There’s still time to fill out your vouchers and run to the post office this afternoon if you haven’t already sent in your estimated tax payments. If you’ve done this before, you know the drill.

If you’re new to the whole estimated-tax-payment-thing, read on for answers to some basic questions.

What are estimated tax payments?

Estimated tax payments are payments toward the amount of tax you expect to owe for the year. Instead of paying the whole amount in April, there are four due dates for estimated tax payments: April 15, June 16, September 15, and January 15.

Who has to pay estimated tax payments?

The general rule is that if you expect to owe $1,000 or more in tax for the current year, after deducting taxes that were withheld from your paycheck, you’ll probably be required to make estimated tax payments.

If your only income comes from the wages your employer pays you, then you might have enough taxes withheld throughout the year to avoid the hassle of estimated payments. On the other hand, if you get income from sources that aren’t subject to withholding, like self-employment, brokerage accounts or rental properties that you own, you may owe more tax than your withholding will cover.

If I’m making estimated tax payments to the IRS, I should be good, right?

Maybe. If your state has an income tax (most do) then you could be required to make estimated tax payments to the state as well.

How do I know how much to pay for estimated tax payments?

The IRS has an estimated tax worksheet to help you calculate your payment amounts. If you’re not the do-it-yourself type, you can contact your CPA to schedule a tax planning appointment.

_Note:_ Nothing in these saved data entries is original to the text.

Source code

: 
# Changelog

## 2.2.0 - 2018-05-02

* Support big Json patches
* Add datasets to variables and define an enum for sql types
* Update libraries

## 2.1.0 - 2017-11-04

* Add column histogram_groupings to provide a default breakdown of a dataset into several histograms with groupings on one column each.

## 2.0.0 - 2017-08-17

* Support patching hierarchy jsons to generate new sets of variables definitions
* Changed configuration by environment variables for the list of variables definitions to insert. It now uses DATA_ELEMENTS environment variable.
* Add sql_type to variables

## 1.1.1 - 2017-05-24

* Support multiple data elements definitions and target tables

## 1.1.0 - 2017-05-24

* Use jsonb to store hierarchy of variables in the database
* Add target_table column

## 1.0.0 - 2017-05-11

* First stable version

If you book a tax planning appointment with me, and we discover that you’ll need to make estimated tax payments, I’ll calculate the payment amounts for you and fill out the vouchers for you. That way, all you’ll have to do is mail the voucher with your payments before the due dates.

What happens if I don’t make estimated tax payments?

If you’re required to make estimated tax payments, and you don’t, you may have to pay a penalty on top of the tax you owe.